Casablanca s’apprête à devenir, ce dimanche 28 juin, le théâtre d’une importante démonstration de force syndicale et politique. À l’appel de la Confédération démocratique du travail (CDT), une marche nationale est prévue dès 10 heures au départ de la place du 20 Août, devant le siège de la centrale à Derb Omar, dans un contexte marqué par la montée des tensions sociales et la dégradation du pouvoir d’achat.

L’initiative bénéficie d’un soutien politique grandissant. L’Alliance de la gauche a annoncé son appui total à cette mobilisation, estimant qu’elle constitue une réponse à l’aggravation de la crise sociale et à l’absence de réponses gouvernementales face aux difficultés économiques auxquelles sont confrontés les ménages marocains.

Dans un communiqué, la coalition appelle ses militants ainsi que l’ensemble des citoyens à participer massivement à cette manifestation, dénonçant des politiques publiques qu’elle juge responsables de l’élargissement des inégalités sociales, de l’érosion des acquis sociaux et de la poursuite de la hausse des prix, dans un contexte marqué par la baisse continue du pouvoir d’achat.

Pour l’Alliance de la gauche, le maintien de cette situation fait peser le risque de nouvelles tensions sociales et rend indispensable l’ouverture d’un véritable chantier de réformes fondé sur davantage de justice sociale et de démocratie.

Au cœur des revendications figurent une augmentation générale et immédiate des salaires et des pensions adaptée au niveau de l’inflation, le rejet de toute réforme des retraites réalisée au détriment des salariés, le plafonnement des prix des carburants, la relance de la raffinerie Samir, la protection des libertés syndicales ainsi que la création d’emplois décents pour les jeunes.

La CDT affirme, de son côté, que cette marche vise également à réclamer une révision de l’impôt sur le revenu, la préservation du pouvoir d’achat, le respect des libertés syndicales et le maintien des droits acquis en matière de retraite. La centrale syndicale exhorte par ailleurs le gouvernement à rouvrir un dialogue social « réel, productif et contraignant », susceptible d’aboutir à des mesures concrètes répondant aux attentes des travailleurs.

Pour Younes Firachine, dirigeant de la CDT, le dernier cycle de dialogue social organisé en avril n’a produit « aucun résultat tangible ». Selon lui, le gouvernement est resté sans réponse face à la flambée des prix, à la dégradation des conditions de vie et aux difficultés croissantes rencontrées par les salariés.

Il rappelle que la mobilisation s’inscrit dans un calendrier revendicatif engagé depuis plusieurs semaines, après un 1er Mai placé sous le signe de la protestation, puis l’organisation de marches régionales le 17 mai. La manifestation de Casablanca constitue ainsi une nouvelle étape de cette stratégie de pression.
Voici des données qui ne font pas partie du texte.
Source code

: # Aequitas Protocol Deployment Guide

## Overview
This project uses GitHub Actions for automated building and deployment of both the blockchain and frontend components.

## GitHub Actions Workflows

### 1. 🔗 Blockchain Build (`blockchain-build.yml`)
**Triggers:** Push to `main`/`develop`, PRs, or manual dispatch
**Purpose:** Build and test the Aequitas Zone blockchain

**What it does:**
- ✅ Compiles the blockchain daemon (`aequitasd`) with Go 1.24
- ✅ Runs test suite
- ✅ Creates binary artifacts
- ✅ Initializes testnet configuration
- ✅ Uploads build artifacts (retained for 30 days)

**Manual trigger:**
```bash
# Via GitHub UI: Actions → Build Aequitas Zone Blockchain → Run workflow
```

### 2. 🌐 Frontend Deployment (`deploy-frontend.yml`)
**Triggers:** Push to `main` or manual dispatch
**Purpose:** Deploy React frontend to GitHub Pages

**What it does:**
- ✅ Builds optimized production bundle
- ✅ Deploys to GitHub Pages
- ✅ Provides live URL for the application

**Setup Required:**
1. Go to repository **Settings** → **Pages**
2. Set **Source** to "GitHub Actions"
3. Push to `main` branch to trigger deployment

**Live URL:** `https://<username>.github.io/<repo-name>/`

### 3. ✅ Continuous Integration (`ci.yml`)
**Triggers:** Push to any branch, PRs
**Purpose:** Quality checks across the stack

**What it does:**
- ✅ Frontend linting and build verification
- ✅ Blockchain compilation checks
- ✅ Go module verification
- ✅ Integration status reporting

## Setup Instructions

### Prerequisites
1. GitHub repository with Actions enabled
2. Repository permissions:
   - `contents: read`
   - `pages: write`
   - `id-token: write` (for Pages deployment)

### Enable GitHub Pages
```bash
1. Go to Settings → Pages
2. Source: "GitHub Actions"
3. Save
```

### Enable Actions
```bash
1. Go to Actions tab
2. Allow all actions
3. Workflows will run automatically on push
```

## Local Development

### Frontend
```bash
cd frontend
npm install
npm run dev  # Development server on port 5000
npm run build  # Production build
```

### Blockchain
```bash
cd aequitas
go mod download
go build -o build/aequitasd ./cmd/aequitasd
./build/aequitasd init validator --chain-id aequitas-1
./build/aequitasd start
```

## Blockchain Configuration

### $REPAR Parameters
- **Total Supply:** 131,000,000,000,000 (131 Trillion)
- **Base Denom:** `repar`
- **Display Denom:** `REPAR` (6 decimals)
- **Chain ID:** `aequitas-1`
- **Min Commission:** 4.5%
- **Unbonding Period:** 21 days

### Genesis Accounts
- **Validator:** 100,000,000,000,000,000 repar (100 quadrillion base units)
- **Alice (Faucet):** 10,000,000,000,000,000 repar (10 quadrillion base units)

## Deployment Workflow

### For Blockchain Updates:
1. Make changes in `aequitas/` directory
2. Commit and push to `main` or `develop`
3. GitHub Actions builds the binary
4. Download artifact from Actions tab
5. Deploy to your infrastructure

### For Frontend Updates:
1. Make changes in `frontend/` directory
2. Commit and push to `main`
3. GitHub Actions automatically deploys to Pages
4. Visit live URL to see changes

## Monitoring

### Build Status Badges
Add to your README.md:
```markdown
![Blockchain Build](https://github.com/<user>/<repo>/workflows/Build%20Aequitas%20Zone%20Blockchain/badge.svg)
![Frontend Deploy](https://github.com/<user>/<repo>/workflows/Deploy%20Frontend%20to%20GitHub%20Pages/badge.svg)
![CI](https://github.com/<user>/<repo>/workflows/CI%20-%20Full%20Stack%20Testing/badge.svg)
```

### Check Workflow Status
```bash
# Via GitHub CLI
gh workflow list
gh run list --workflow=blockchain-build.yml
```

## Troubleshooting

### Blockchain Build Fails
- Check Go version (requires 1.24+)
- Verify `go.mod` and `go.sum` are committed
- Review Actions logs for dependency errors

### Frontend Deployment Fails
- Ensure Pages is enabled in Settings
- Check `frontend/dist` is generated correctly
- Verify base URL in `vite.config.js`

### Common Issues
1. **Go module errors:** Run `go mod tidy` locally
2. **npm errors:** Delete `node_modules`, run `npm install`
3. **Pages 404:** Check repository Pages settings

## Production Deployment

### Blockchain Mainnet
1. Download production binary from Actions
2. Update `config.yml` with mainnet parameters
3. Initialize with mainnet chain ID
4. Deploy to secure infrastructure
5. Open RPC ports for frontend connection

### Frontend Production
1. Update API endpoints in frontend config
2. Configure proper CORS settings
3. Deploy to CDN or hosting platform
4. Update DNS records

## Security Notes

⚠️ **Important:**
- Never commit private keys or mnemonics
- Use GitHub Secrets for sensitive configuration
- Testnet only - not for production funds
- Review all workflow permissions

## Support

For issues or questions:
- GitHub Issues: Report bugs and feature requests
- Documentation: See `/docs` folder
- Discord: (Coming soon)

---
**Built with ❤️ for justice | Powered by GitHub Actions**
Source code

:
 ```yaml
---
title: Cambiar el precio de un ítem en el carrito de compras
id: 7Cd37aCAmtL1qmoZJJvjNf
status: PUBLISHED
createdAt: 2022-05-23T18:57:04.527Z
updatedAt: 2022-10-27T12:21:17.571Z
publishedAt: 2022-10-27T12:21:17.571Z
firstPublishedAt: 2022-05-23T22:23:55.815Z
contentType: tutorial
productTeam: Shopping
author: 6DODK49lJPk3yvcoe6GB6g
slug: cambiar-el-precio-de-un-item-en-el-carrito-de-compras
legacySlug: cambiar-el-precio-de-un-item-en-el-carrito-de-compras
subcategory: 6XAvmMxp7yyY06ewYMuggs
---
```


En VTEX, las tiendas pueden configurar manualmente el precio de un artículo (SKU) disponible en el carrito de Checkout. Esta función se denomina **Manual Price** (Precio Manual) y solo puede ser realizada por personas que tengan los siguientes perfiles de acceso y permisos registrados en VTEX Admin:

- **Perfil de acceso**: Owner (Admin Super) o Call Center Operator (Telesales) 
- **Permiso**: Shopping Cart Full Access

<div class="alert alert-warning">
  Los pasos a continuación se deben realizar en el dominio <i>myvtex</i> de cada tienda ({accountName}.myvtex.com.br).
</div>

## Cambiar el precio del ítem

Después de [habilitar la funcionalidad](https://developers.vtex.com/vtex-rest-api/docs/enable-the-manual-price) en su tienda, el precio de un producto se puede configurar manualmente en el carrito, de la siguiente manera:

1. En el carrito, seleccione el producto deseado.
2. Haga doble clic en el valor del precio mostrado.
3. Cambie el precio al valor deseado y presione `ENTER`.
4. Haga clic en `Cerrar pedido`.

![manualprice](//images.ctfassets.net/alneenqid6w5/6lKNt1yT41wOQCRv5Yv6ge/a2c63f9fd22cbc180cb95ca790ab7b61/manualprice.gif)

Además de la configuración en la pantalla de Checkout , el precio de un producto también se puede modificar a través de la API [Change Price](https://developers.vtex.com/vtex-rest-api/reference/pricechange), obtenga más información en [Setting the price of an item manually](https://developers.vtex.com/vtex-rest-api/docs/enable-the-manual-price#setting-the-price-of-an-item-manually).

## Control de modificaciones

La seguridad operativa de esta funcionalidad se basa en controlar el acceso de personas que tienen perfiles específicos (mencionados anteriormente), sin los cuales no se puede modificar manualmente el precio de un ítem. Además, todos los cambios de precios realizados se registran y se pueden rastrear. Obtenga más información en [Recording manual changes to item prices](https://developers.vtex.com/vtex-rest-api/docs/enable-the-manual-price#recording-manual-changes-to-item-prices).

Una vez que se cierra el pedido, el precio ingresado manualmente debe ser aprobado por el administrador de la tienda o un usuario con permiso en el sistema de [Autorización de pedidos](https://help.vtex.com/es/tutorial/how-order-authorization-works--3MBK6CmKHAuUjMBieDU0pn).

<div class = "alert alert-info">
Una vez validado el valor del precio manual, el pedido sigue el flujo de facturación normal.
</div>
Le responsable syndical estime que le Maroc traverse une crise sociale profonde, marquée par la progression du chômage, le recul du niveau de vie et une concentration des richesses au profit d’une minorité bénéficiant, selon lui, de la spéculation et des conflits d’intérêts. Il appelle, à ce titre, l’ensemble des forces vives et des citoyens à rejoindre massivement la marche.

Dans le même temps, la CDT s’est félicitée de l’avis consultatif de la Cour internationale de justice confirmant que le droit de grève est protégé par la Convention n°87 de l’Organisation internationale du travail. La centrale considère cette décision comme une victoire majeure pour le mouvement syndical et demande au gouvernement marocain de ratifier cette convention tout en mettant fin aux poursuites engagées contre des représentants syndicaux.

Elle a également dénoncé le rejet de deux propositions de loi portant sur le plafonnement des prix des carburants et la reprise de la raffinerie Samir par l’État, estimant que ces décisions privilégient les intérêts de certains groupes économiques au détriment de la souveraineté énergétique, de l’économie nationale et du pouvoir d’achat des citoyens.

À la veille de cette mobilisation, la CDT alerte enfin sur la persistance de la précarité dans plusieurs secteurs, notamment la sécurité privée, le nettoyage, l’enseignement préscolaire et l’agriculture. Elle appelle l’ensemble de ses structures à faire de cette marche nationale un temps fort de défense des droits sociaux et des libertés syndicales.